2014-10-20T15:12:00

A weapon is an enemy even to its owner.

Here are my notes from book A Quaker Book of Wisdom: Life Lessons In Simplicity, Service, And Common Sense by Robert Lawrence Smith.

  • p15 If we can locate, at the very center of silence, our individual "still small voice," we will have found our greatest ally in life.
  • p19 Let your life speak, and trust that your children will learn by your example.
  • p21 The premise of Quaker Meeting is that no one person sees the entire truth. The group search after truth is more comprehensive and more exacting than the search of one individual. At Meetings for Worship, the shared silence creates receptivity to the continuing revelation of the truth. People who are moved to vocal ministry offer small insights that contribute to each person's understanding.
  • p29 Sometimes it comes in words; sometimes in silence. The language of truth can often be heard in silence, if only we know to listen.
  • p29 No matter where you worship, or who joins you in your silent search, the truth is always waiting there for you like an old friend.
  • p46 "The heart has its reasons, which reason knows nothing of." -- RenĂ© Pascal
  • p50 The most valuable aspect of religion is that it provides us with a framework for living.
  • p57 Money was like oil. It made things go, but it was kept out of sight.
  • p60 I have come to understand that making life simpler does for our minds what getting in shape does for our bodies.
  • p69 Somehow, in my Quaker youth I had failed to grasp one of my religion's basic messages - that the God within you, the still small voice, is what tells you right from wrong.
  • p74 The awfulness of war makes thoughts simple, reactions natural. I learned that only God can judge motives.

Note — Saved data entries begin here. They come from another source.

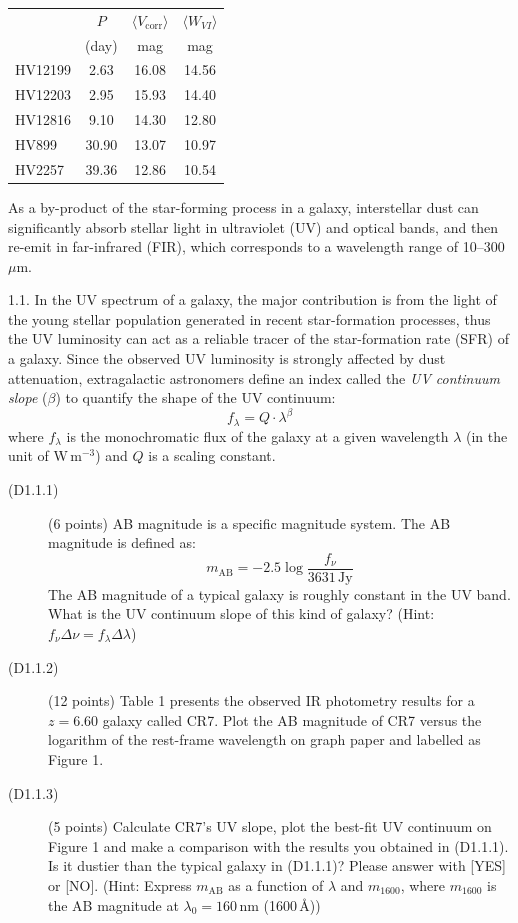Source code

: \begin{center}
\begin{tabular}{l|c|c|c}
 & $P$ & $\langle V_{\mathrm{corr}}\rangle$ & $\langle W_{VI}\rangle$ \\
 & (day) & mag & mag \\
\hline
HV12199 & 2.63  & 16.08 & 14.56 \\
HV12203 & 2.95  & 15.93 & 14.40 \\
HV12816 & 9.10  & 14.30 & 12.80 \\
HV899   & 30.90 & 13.07 & 10.97 \\
HV2257  & 39.36 & 12.86 & 10.54 \\
\end{tabular}
\end{center}

As a by-product of the star-forming process in a galaxy, interstellar dust can
significantly absorb stellar light in ultraviolet (UV) and optical bands, and
then re-emit in far-infrared (FIR), which corresponds to a wavelength range of
10--300\,$\mu$m.

1.1. In the UV spectrum of a galaxy, the major contribution is from the light
of the young stellar population generated in recent star-formation processes,
thus the UV luminosity can act as a reliable tracer of the star-formation rate
(SFR) of a galaxy. Since the observed UV luminosity is strongly affected by
dust attenuation, extragalactic astronomers define an index called the
\emph{UV continuum slope} ($\beta$) to quantify the shape of the UV continuum:
\[ f_\lambda = Q \cdot \lambda^\beta \]
where $f_\lambda$ is the monochromatic flux of the galaxy at a given
wavelength $\lambda$ (in the unit of W\,m$^{-3}$) and $Q$ is a scaling
constant.

\begin{description}
\item[(D1.1.1)] (6 points) AB magnitude is a specific magnitude system. The AB
  magnitude is defined as:
  \[ m_{\mathrm{AB}} = -2.5 \log \frac{f_\nu}{3631\,\mathrm{Jy}} \]
  The AB magnitude of a typical galaxy is roughly constant in the UV band.
  What is the UV continuum slope of this kind of galaxy? (Hint:
  $f_\nu \Delta\nu = f_\lambda \Delta\lambda$)
\item[(D1.1.2)] (12 points) Table 1 presents the observed IR photometry
  results for a $z = 6.60$ galaxy called CR7. Plot the AB magnitude of CR7
  versus the logarithm of the rest-frame wavelength on graph paper and
  labelled as Figure 1.
\item[(D1.1.3)] (5 points) Calculate CR7's UV slope, plot the best-fit UV
  continuum on Figure 1 and make a comparison with the results you obtained in
  (D1.1.1). Is it dustier than the typical galaxy in (D1.1.1)? Please answer
  with [YES] or [NO]. (Hint: Express $m_{\mathrm{AB}}$ as a function of
  $\lambda$ and $m_{1600}$, where $m_{1600}$ is the AB magnitude at
  $\lambda_0 = 160$\,nm (1600\,\AA))
\end{description}

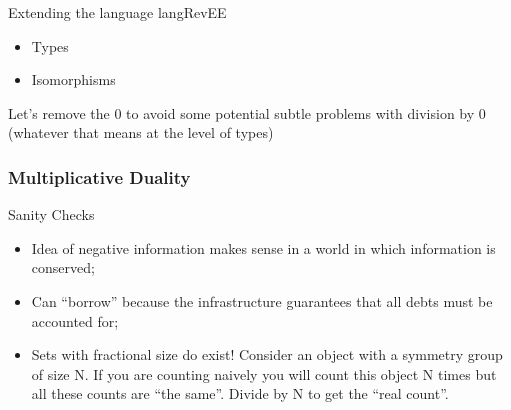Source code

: \documentclass[11pt]{beamer}
\newcommand{\red}[1]{{\color{red}{#1}}}
\begin{document}
\begin{frame}{Extending the language {{langRevEE}} } 

\begin{itemize}
\vfill\item Types
\vfill\item Isomorphisms
\end{itemize}

\vfill

Let's remove the {{0}} to avoid some potential subtle problems with division
by {{0}} (whatever that means at the level of types)

\end{frame}

\begin{frame}
\frametitle{Multiplicative Duality}

\begin{multicols}{2}
\begin{center}
\end{center}

\begin{center}
\end{center}  
\end{multicols}

\end{frame}

\begin{frame}{Sanity Checks}

\begin{itemize}
  \vfill\item Idea of negative information makes sense in a world in which
  information is conserved;

\vfill\item Can ``borrow'' because the infrastructure guarantees that all
debts must be accounted for;

\vfill\item Sets with fractional size do exist! \red{Intuition:} Consider an
object with a symmetry group of size {{N}}. If you are counting naively you
will count this object {{N}} times but all these counts are ``the
same''. Divide by {{N}} to get the ``real count''.

\end{itemize}

\end{frame}
\end{document}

We were doing what we had to do and thinking what came naturally.
  • p75 For all of us in battle this war had asked for a full measure of wit, nerve, and strength. And mostly luck. Peace made no demands. It was suddenly up to us again to make something worthy of ourselves.
  • p77 We fear our conscience for the same reasons we fear the truth. We know that following our conscience can expose us to ridicule and take away the props that make us feel secure - a group identity, conformity, anonymity. I would argue that letting your life speak through your conscience is liberating in the same way that truth telling is. It frees you from the judgment of others because you become answerable only to the God that is in you.
  • p78 We all know right from wrong. It's what defines our humanity. Acting on that knowledge affirms our faith in the idea that what we do in this life matters.
  • p83 All things come into being and pass through strife. --Heraclitus
  • p90 The majority of us are not brawlers, wife-beaters, or murderers. We are not uncontrollably driven by brutal instincts and are shocked and alarmed by others who are. Yet each of us is capable of hostile thoughts and hostile acts. We know what it means to "kill with a look" or wound someone's feelings with intent. We all wield emotional or economic power over others, and all too often we betray that trust.
  • p93 A weapon is an enemy even to its owner.
  • p93 Soon after the museum visit Ben was given an illustrated Bible designed for children and became transfixed by the pictures of the Stations of the Cross. "I like this book," he said enthusiastically to his dismayed parents, " because of all the bloody stuff in it."
  • p140 But we are also driven by a countervailing instinct: our fear of the unknown, of people whose cultures and values we don't understand. This tug-of-war between our fear of strangers and our need to connect with those outside out own experience is the dynamic force that draws men and women to each other, and drives them apart.
  • p110 If I knew for a certainty that a man was coming to my house with the conscious design of doing me good, I should run for my life. --Eval Chambers
  • p134 The real bottom line is that everyone wants to buy from people they trust and avoid those they don't.
  • p136 Every time we punch a time clock, sign a paycheck, or use a credit card, we have an opportunity to let our life speak.
  • p167 We begin by being a son or daughter, but right from birth we are likely to also be a grandchild, a niece or nephew, a cousin, a brother or a sister. Later we become souses, parents, aunts, uncles, grandparents. It's a bit like engaging in an ongoing team sport; each person is required to play his or her designated position, but the positions are constantly shifting. The team must remain united at all times, even when one person is not performing well, is sick or disabled, or is suffering from a loss of spirit.
  • p172 I remember, with intense pleasure, the sound of my parents singing together as we drove. Mother, who had a beautiful voice, would start the song, and Dad would join in. Their favorites were "Danny Boy", "We Are Climbing Jacob's Ladder," and "When You and I Were Young, Maggie," and we three kids in the backseat listened to them and sometimes chimed in as well, feeling totally happy and secure. The word "connected," so commonly used today, hardly describes our contentment, our sense that we were exactly where we wanted to be.
  • p182 But Quakerism offers some vital reminders to keep all of us on track: that there is that of God in each of us; that we all posses an inner, guiding light; that truth is the way, and that often "way opens" in the midst of silence.
  • p188 The beginning of understanding is when, after asking why, we become silent.